Dopo l'ennesimo bilancio in perdita e il rinvio al 2016 dell'obiettivo del raggiungimento del pareggio, la società di Italo apre le trattative con gli istituti ai quali deve oltre 600 milioni. Intesa In testa
Luca Cordero di Montezemolo fa i conti con le banche. Non in quanto vicepresidente di Unicredit, né in veste di candidato alla presidenza di Alitalia. La colpa è dei debiti della sua Nuovo trasporto viaggiatori che dovrà sedersi al tavolo con gli istituti creditori per negoziare la ristrutturazione del suo debito di circa 650 milioni di euro. E per farlo sta ingaggiando i consulenti di Lazard il compito di affiancarlo nella trattativa con i creditori per rimodulare la sua esposizione.

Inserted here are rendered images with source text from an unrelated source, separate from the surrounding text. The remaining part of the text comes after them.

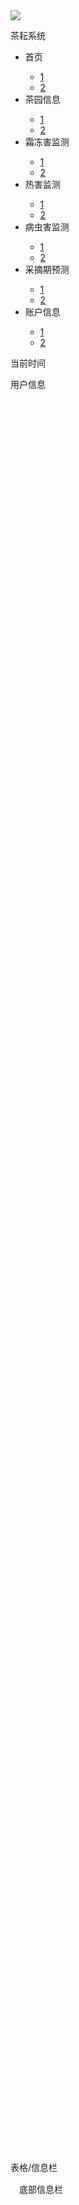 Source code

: <!DOCTYPE html>
<html lang="zh-CN">
<head>
    <meta charset="UTF-8">
    <title>茶耘</title>
    <link data-minify="1" rel="stylesheet" id="bootstrap-css"
          href="http://cdn.bootcss.com/bootstrap/3.3.0/css/bootstrap.min.css"
          type="text/css" media="all">
    <link rel="stylesheet" href="assets/plugins/arcgis_js_3.15/dijit/themes/tundra/tundra.css">
    <link rel="stylesheet" href="assets/plugins/arcgis_js_3.15/esri/css/esri.css">
    <link rel="stylesheet" href="https://unpkg.com/bootstrap-table@1.18.2/dist/bootstrap-table.min.css">
    <link rel="stylesheet" href="assets/css/style.css">
    <style>
        .d {
            border: 2px solid #ff0000;
        }
    </style>
</head>
<body class="bg-main">
<script src="https://cdn.bootcss.com/jquery/2.1.1/jquery.min.js"></script>
<script src="https://cdn.bootcss.com/bootstrap/3.3.7/js/bootstrap.min.js"></script>
<script src="https://cdnjs.cloudflare.com/ajax/libs/popper.js/1.14.7/umd/popper.min.js"
        integrity="sha384-UO2eT0CpHqdSJQ6hJty5KVphtPhzWj9WO1clHTMGa3JDZwrnQq4sF86dIHNDz0W1"
        crossorigin="anonymous"></script>
<script src="https://unpkg.com/bootstrap-table@1.18.2/dist/bootstrap-table.min.js"></script>
<script src="assets/plugins/common/echarts.min.js"></script>
<script src="assets/plugins/arcgis_js_3.15/init.js"></script>
<div>
    <!-- 顶部 -->
    <div class="header bg-header">
        <!-- logo -->
        <div class="header-logo col-md-1">
            <img src="assets/gizmos/icon.png" class="img-rounded logo-top">
        </div>
        <!-- title -->
        <div class="header-title col-md-2">
            <p class="font-title">茶耘系统</p>
        </div>
        <!-- 导航栏 -->
        <div class="col-md-7">
            <nav class="navbar-top" style="margin-right: -30px">
                <div class="navbar-collapse">
                    <ul class="nav navbar-nav navbar-right">
                        <li class="menu-item font-item pointer" id="main">
                            首页
                            <div class="sub-menu" style="left:-34px">
                                <ul class="MenuItems">
                                    <li class="MenuItems-item">
                                        <a href="#">1</a>
                                    </li>
                                    <li class="MenuItems-item">
                                        <a href="#">2</a>
                                    </li>
                                </ul>
                            </div>
                        </li>
                        <li class="menu-item font-item pointer" id="teag">
                            茶园信息
                            <div class="sub-menu" style="left:-16px">
                                <ul class="MenuItems">
                                    <li class="MenuItems-item">
                                        <a href="#">1</a>
                                    </li>
                                    <li class="MenuItems-item">
                                        <a href="#">2</a>
                                    </li>
                                </ul>
                            </div>
                        </li>
                        <li class="menu-item font-item pointer" id="fros">
                            霜冻害监测
                            <div class="sub-menu">
                                <ul class="MenuItems">
                                    <li class="MenuItems-item">
                                        <a href="#">1</a>
                                    </li>
                                    <li class="MenuItems-item">
                                        <a href="#">2</a>
                                    </li>
                                </ul>
                            </div>
                        </li>
                        <li class="menu-item font-item pointer" id="heat">
                            热害监测
                            <div class="sub-menu" style="left:-16px">
                                <ul class="MenuItems">
                                    <li class="MenuItems-item">
                                        <a href="#">1</a>
                                    </li>
                                    <li class="MenuItems-item">
                                        <a href="#">2</a>
                                    </li>
                                </ul>
                            </div>
                        </li>
                        <li class="menu-item font-item pointer" id="pest">
                            病虫害监测
                            <div class="sub-menu">
                                <ul class="MenuItems">
                                    <li class="MenuItems-item">
                                        <a href="#">1</a>
                                    </li>
                                    <li class="MenuItems-item">
                                        <a href="#">2</a>
                                    </li>
                                </ul>
                            </div>
                        </li>
                        <li class="menu-item font-item pointer" id="pick">
                            采摘期预测
                            <div class="sub-menu">
                                <ul class="MenuItems">
                                    <li class="MenuItems-item">
                                        <a href="#">1</a>
                                    </li>
                                    <li class="MenuItems-item">
                                        <a href="#">2</a>
                                    </li>
                                </ul>
                            </div>
                        </li>
                        <li class="menu-item font-item pointer" id="user">
                            账户信息
                            <div class="sub-menu" style="left:-16px">
                                <ul class="MenuItems">
                                    <li class="MenuItems-item">
                                        <a href="#">1</a>
                                    </li>
                                    <li class="MenuItems-item">
                                        <a href="#">2</a>
                                    </li>
                                </ul>
                            </div>
                        </li>
                    </ul>
                </div>
            </nav>
        </div>
        <!-- 用户信息 -->
        <div class="col-md-1" style="width: 180px">
            <p class="font-normal time">当前时间</p>
        </div>
        <div class="col-md-1">
            <p>用户信息</p>
        </div>
    </div>
    <!-- 底部 -->
    <div class="col-md-12 bottom" style="margin-top: 5px">
        <div class="col-md-4 bottom-frame">
            <div id="map"></div>
        </div>
        <div class="col-md-4 v-box">
            <div class="col-md-12 bottom-frame">
                <div id="chart_chanliang" style="width:100%;height:35vh;"></div>
            </div>
            <div class="col-md-12 bottom-frame" style="margin-top: 5px">
                <div id="chart_mianji" style="width:100%;height:35vh;"></div>
            </div>
        </div>
        <div class="col-md-4 bottom-frame font-normal">
            <p>表格/信息栏</p>
        </div>
    </div>
    <div class="col-md-11 bottom-frame font-normal" style="margin: 15px 14px">
        <p> 底部信息栏</p>
    </div>
</div>
<script type="text/javascript">
    function getTime() {
        var t=new Date();
        var year=t.getFullYear();
        var month=t.getMonth();
        var day=t.getDate();
        var hour=t.getHours();
        var minute=t.getMinutes();
        var second=t.getSeconds();
        $('.time').text(year+'/'+month+'/'+day+'/ '+hour+':'+minute+':'+second);
    }
    getTime();
    setInterval(function () {
        getTime()
    },1000);
</script>
<script type="text/javascript">
    $('#main').on('click',function () {
        self.location='new_index.html';
    })
    $('#teag').on('click',function () {
        self.location='information_tea.html';
    })
    $('#heat').on('click',function () {
        self.location='monitor_heat.html';
    })
    $('#fros').on('click',function () {
        self.location='monitor_frost.html';
    })
    $('#pest').on('click',function () {
        self.location='monitor_pest.html';
    })
    $('#pick').on('click',function () {
        self.location='predict_pick.html';
    })
    $('#user').on('click',function () {
        self.location='information_user.html';
    })
</script>
<script type="text/javascript">
    var map = null;
    InitTDTMap();
    setEcharts("下城区");

    function InitTDTMap() {
        require([
                "esri/map",
                "esri/layers/GraphicsLayer",
                "esri/layers/ArcGISDynamicMapServiceLayer",
                "esri/layers/WebTiledLayer",
                "esri/layers/WMTSLayer",
                "esri/layers/WMTSLayerInfo",
                "esri/layers/TileInfo",
                "esri/layers/TiledMapServiceLayer",
                "esri/geometry/Extent",
                "esri/SpatialReference"
            ],
            function (Map, GraphicsLayer, ArcGISDynamicMapServiceLayer  ) {
                map = new Map("map", {
                    zoom: 4,
                });
                var extent = new esri.geometry.Extent({
                    "xmin":117,"ymin":25,"xmax":124,"ymax":33,
                    "spatialReference":{"wkid":4490}
                });
                map.setExtent(extent);

                var tileInfo = new esri.layers.TileInfo({
                    "rows": 256,
                    "cols": 256,
                    "compressionQuality": 0,
                    "origin": {
                        "x": -180,
                        "y": 90
                    },
                    "spatialReference": {
                        "wkid": 4490
                    },
                    "lods": [
                        {
                            "level": 2,
                            "resolution": 0.3515625,
                            "scale": 147748796.52937502
                        },

                        {
                            "level": 3,
                            "resolution": 0.17578125,
                            "scale": 73874398.264687508
                        },

                        {
                            "level": 4,
                            "resolution": 0.087890625,
                            "scale": 36937199.132343754
                        },

                        {
                            "level": 5,
                            "resolution": 0.0439453125,
                            "scale": 18468599.566171877
                        },

                        {
                            "level": 6,
                            "resolution": 0.02197265625,
                            "scale": 9234299.7830859385
                        },

                        {
                            "level": 7,
                            "resolution": 0.010986328125,
                            "scale": 4617149.8915429693
                        },

                        {
                            "level": 8,
                            "resolution": 0.0054931640625,
                            "scale": 2308574.9457714846
                        },

                        {
                            "level": 9,
                            "resolution": 0.00274658203125,
                            "scale": 1154287.4728857423
                        },

                        {
                            "level": 10,
                            "resolution": 0.001373291015625,
                            "scale": 577143.73644287116
                        },

                        {
                            "level": 11,
                            "resolution": 0.0006866455078125,
                            "scale": 288571.86822143558
                        },

                        {
                            "level": 12,
                            "resolution": 0.00034332275390625,
                            "scale": 144285.93411071779
                        },

                        {
                            "level": 13,
                            "resolution": 0.000171661376953125,
                            "scale": 72142.967055358895
                        },

                        {
                            "level": 14,
                            "resolution": 8.58306884765625e-005,
                            "scale": 36071.483527679447
                        },

                        {
                            "level": 15,
                            "resolution": 4.291534423828125e-005,
                            "scale": 18035.741763839724
                        },

                        {
                            "level": 16,
                            "resolution": 2.1457672119140625e-005,
                            "scale": 9017.8708819198619
                        },

                        {
                            "level": 17,
                            "resolution": 1.0728836059570313e-005,
                            "scale": 4508.9354409599309
                        },

                        {
                            "level": 18,
                            "resolution": 5.3644180297851563e-006,
                            "scale": 2254.4677204799655
                        }
                    ]
                });
                var baseMap1 = new esri.layers.WebTiledLayer("http://{subDomain}.tianditu.com/DataServer?T=img_c&X={col}&Y={row}&L={level}&tk=54d2dc76b5631d48c2a37de8eff7ead0", {
                    "copyright": " ",
                    "id": "Tianditu1",
                    "subDomains": ["t0", "t1", "t2"],
                    "tileInfo": tileInfo
                });
                map.addLayer(baseMap1);
                var baseMapMarker = new esri.layers.WebTiledLayer("http://{subDomain}.tianditu.com/DataServer?T=cva_c&X={col}&Y={row}&L={level}&tk=54d2dc76b5631d48c2a37de8eff7ead0", {
                    "copyright": " ",
                    "id": "Tianditu2",
                    "subDomains": ["t0", "t1", "t2"],
                    "tileInfo": tileInfo
                });
                map.addLayer(baseMapMarker);

                var strUrl = "http://localhost:6080/arcgis/rest/services/city_transparent/MapServer";
                var dx2 = new ArcGISDynamicMapServiceLayer(strUrl);//生成省边界图层
                dx2.id = "city";
                map.addLayer(dx2);

                var layer = new GraphicsLayer({"id": "citylayer"});
                map.addLayer(layer);

                var layerMouseOver = new GraphicsLayer({"id": "mouseOverLayer"});//鼠标浮动事件
                map.addLayer(layerMouseOver);

                var layerCick = new GraphicsLayer({"id": "clikcLayer"});//鼠标点击事件
                map.addLayer(layerCick);

                require(["esri/tasks/query",
                        "esri/tasks/QueryTask",
                        "esri/graphic",
                        "esri/symbols/SimpleLineSymbol",
                        "esri/symbols/SimpleFillSymbol",
                        "esri/Color"
                    ],
                    function (Query, QueryTask, Graphic, SimpleLineSymbol, SimpleFillSymbol, Color) {
                        var gxLayer = map.getLayer("city");
                        var queryTask = new QueryTask(gxLayer.url + "/0");
                        var query = new Query();
                        query.where = "1=1";
                        query.outFields = ['*'];
                        query.returnGeometry = true;
                        queryTask.execute(query, function (results) {
                            if (results.features.length === 0) {
                                return;
                            }

                            results.features.forEach(function (oneData) {
                                var symbol = new SimpleFillSymbol(SimpleFillSymbol.STYLE_SOLID, new SimpleLineSymbol(SimpleLineSymbol.STYLE_SOLID, new Color([82, 132, 255, 0]), 2), new Color([0, 0, 0, 0]));
                                var graphic = new Graphic(oneData.geometry, symbol, oneData.attributes);
                                layer.add(graphic);
                            });
                            //鼠标浮动事件
                            layer.on("mouse-over", function (evt) {
                                layerMouseOver.clear();
                                var symbol = new SimpleFillSymbol(SimpleFillSymbol.STYLE_SOLID, new SimpleLineSymbol(SimpleLineSymbol.STYLE_SOLID, new Color([255, 0, 0]), 2), new Color([255, 0, 0, 0.3]));
                                var graphic = new Graphic(evt.graphic.geometry, symbol, evt.graphic.attributes);
                                layerMouseOver.add(graphic);
                            });
                            //鼠标点击事件
                            layerMouseOver.on("click", function (evt) {
                                layerCick.clear();
                                var symbol = new SimpleFillSymbol(SimpleFillSymbol.STYLE_SOLID, new SimpleLineSymbol(SimpleLineSymbol.STYLE_SOLID, new Color([0, 255, 0]), 2), new Color([255, 0, 0, 0.3]));
                                var graphic = new Graphic(evt.graphic.geometry, symbol, evt.graphic.attributes);
                                layerCick.add(graphic);

                                var name = evt.graphic.attributes.district;
                                setEcharts(name);
                            });
                        });
                    });
            }
        );
    }

    function setEcharts(name) {
        var xData_crop=[];
        var yData_crop=[];
        var myChart_crop = echarts.init(document.getElementById('chart_chanliang'));
        var flag_crop=0;

        var xData_area=[];
        var yData_area=[];
        var myChart_area = echarts.init(document.getElementById('chart_mianji'));
        var flag_area=0;

        myChart_crop.setOption({
            textStyle: {
                color: 'rgba(255, 255, 255, 255)'
            },
            title: {
                text: name + '作物产量',
                textStyle: {
                    color: 'rgba(255, 255, 255, 255)'
                }
            },
            grid: {
                left: '3%',
                right: '10%',
                bottom: '3%',
                containLabel: true
            },
            tooltip: {
                trigger: 'axis',
                axisPointer: {
                    type: 'line',
                    lineStyle:{
                        color: '#fff',
                    },
                    label: {
                        backgroundColor: '#6a7985',
                        show:true,
                    },
                    snap:true,
                }
            },
            toolbox: {
                feature: {
                    myfresh:{
                        show:true,
                        title:'县/市数据切换',
                        icon: 'image://assets/gizmos/refresh.png',
                        onload:getdisdata_crop(),
                        onclick:function () {
                            if(flag_crop===0){
                                flag_crop=1;
                                xData_crop=[];
                                yData_crop=[];
                                getprovince_crop();
                            }
                            else{
                                flag_crop=0;
                                xData_crop=[];
                                yData_crop=[];
                                getdisdata_crop();
                            }
                        },
                    },
                    saveAsImage: {
                        title: '保存',
                        icon: 'image://assets/gizmos/download.png'
                    }
                },
            },
            xAxis: {
                data: [],
                name: '年份',
                min: 2001,
                max: 2018,
                axisLine: {
                    lineStyle: {
                        color: '#fff',
                        width: 1,
                    }
                },
            },
            yAxis: [
                {
                    type: 'value',
                    axisLine: {
                        lineStyle: {
                            color: '#fff',
                            width: 1,
                        }
                    },
                }
            ],
            series: [{
                type: 'line',
                data: []
            }]
        });
        function getdisdata_crop(){
            $.get("./json/crop_tea.json").done(function (result) {
                var len=result.length;
                for(var i=0;i<len;i++){
                    if(result[i]['district']===name){
                        for(var j=2001;j<2019;j++){
                            yData_crop.push(result[i]['year_'+j]);
                            xData_crop.push(j);
                        }
                    }
                }
                var option ={
                    title: {
                        text: name + '作物产量'
                    },
                    xAxis: {
                        data:xData_crop,
                    },
                    series:{
                        name: '产量',
                        data:yData_crop,
                    }
                };
                myChart_crop.setOption(option);
            });
        }
        function getprovince_crop(){
            $.get("./json/crop_tea.json").done(function (result) {
                var len=result.length;
                var urban;
                for(var i=0;i<len;i++){
                    if(result[i]['district']===name){
                        urban=result[i]['urban'];
                        break;
                    }
                }
                for(var i=0;i<len;i++){
                    if(result[i]['urban']===urban&&result[i]['district']===urban){
                        for(var j=2001;j<2019;j++){
                            yData_crop.push(result[i]['year_'+j]);
                            xData_crop.push(j);
                        }
                    }
                }
                var option ={
                    title: {
                        text: urban + '作物产量'
                    },
                    xAxis: {
                        data:xData_crop,
                    },
                    series:{
                        name: '总产量',
                        data:yData_crop,
                    }
                };
                myChart_crop.setOption(option);
            });
        }

        myChart_area.setOption({
            textStyle: {
                color: 'rgba(255, 255, 255, 255)'
            },
            title: {
                text: name + '茶园面积',
                textStyle: {
                    color: 'rgba(255, 255, 255, 255)'
                }
            },
            grid: {
                left: '3%',
                right: '10%',
                bottom: '3%',
                containLabel: true
            },
            tooltip: {
                trigger: 'axis',
                axisPointer: {
                    type: 'line',
                    lineStyle:{
                        color: '#fff',
                    },
                    label: {
                        backgroundColor: '#6a7985',
                        show:true,
                    },
                    snap:true,
                }
            },
            toolbox: {
                feature: {
                    myfresh:{
                        show:true,
                        title:'县/市数据切换',
                        icon: 'image://assets/gizmos/refresh.png',
                        onload:getdisdata_area(),
                        onclick:function () {
                            if(flag_area===0){
                                flag_area=1;
                                xData_area=[];
                                yData_area=[];
                                getprovince_area();
                            }
                            else{
                                flag_area=0;
                                xData_area=[];
                                yData_area=[];
                                getdisdata_area();
                            }
                        },
                    },
                    saveAsImage: {
                        title: '保存',
                        icon: 'image://assets/gizmos/download.png'
                    }
                },
            },
            xAxis: {
                data: [],
                name: '年份',
                min: 2001,
                max: 2018,
                axisLine: {
                    lineStyle: {
                        color: '#fff',
                        width: 1,
                    }
                },
            },
            yAxis: [
                {
                    type: 'value',
                    axisLine: {
                        lineStyle: {
                            color: '#fff',
                            width: 1,
                        }
                    },
                }
            ],
            series: [{
                type: 'line',
                data: []
            }]
        });
        function getdisdata_area(){
            $.get("./json/area_tea.json").done(function (result) {
                var len=result.length;
                for(var i=0;i<len;i++){
                    if(result[i]['district']===name){
                        for(var j=2001;j<2019;j++){
                            yData_area.push(result[i]['year_'+j]);
                            xData_area.push(j);
                        }
                    }
                }
                var option ={
                    title: {
                        text: name + '茶园面积'
                    },
                    xAxis: {
                        data:xData_area,
                    },
                    series:{
                        name: '面积',
                        data:yData_area,
                    }
                };
                myChart_area.setOption(option);
            });
        }
        function getprovince_area(){
            $.get("./json/area_tea.json").done(function (result) {
                var len=result.length;
                var urban;
                for(var i=0;i<len;i++){
                    if(result[i]['district']===name){
                        urban=result[i]['urban'];
                        break;
                    }
                }
                for(var i=0;i<len;i++){
                    if(result[i]['urban']===urban&&result[i]['district']===urban){
                        for(var j=2001;j<2019;j++){
                            yData_area.push(result[i]['year_'+j]);
                            xData_area.push(j);
                        }
                    }
                }
                var option ={
                    title: {
                        text: urban + '茶园面积'
                    },
                    xAxis: {
                        data:xData_area,
                    },
                    series:{
                        name: '总面积',
                        data:yData_area,
                    }
                };
                myChart_area.setOption(option);
            });
        }
    }
</script>

</body>
</html>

Nessun commento ufficiale dal quartier generale di Italo, ma qualcosa di più è atteso dopo la riunione del consiglio di amministrazione che mercoledì 30 luglio dovrà discutere il piano industriale della società dei treni.
Del resto i conti della società parlano da soli. Nel 2013 Ntv, in cui ha investito anche Intesa SanPaolo dai tempi della gestione di Corrado Passera, ha registrato un risultato operativo negativo per 104 milioni, che consola solo perché in miglioramento rispetto ai 140 milioni dell’esercizio precedente. Più netto il progresso del fatturato che è passato dagli 83 milioni del 2012 a quota 246 milioni, mentre le passività non ricorrenti si sono attestate a 691 milioni. Cifre che hanno impedito anche quest’anno Montezemolo e soci di raggiungere il pareggio. Del resto lo scorso dicembre, l’obiettivo era ufficialmente slittato al 2016.
Gran parte dell’esposizione, in scadenza tra il 2020 e il 2025, è dovuta appunto al socio-creditore Intesa (127 milioni verso Banca Imi e 424 milioni verso Leasint, che ha finanziato in leasing l’acquisto dei treni Alstom), titolare di una quota del 20% nel gruppo partecipato anche dalle ferrovie francesi (20%), dalle Generali (15%) e da alcuni imprenditori che inclusi Montezemolo e l’amico Diego Della Valle. Al 31 dicembre 2012 la società aveva inoltre in essere un collar finalizzato a contenere il tasso di interesse sulle linee di credito per cassa tra il 4,15 e il 5 per cento. All’epoca il derivato segnava una perdita di 43,9 milioni a favore di Intesa, Mps e Banco Popolare, gli istituti con cui era stato costruito.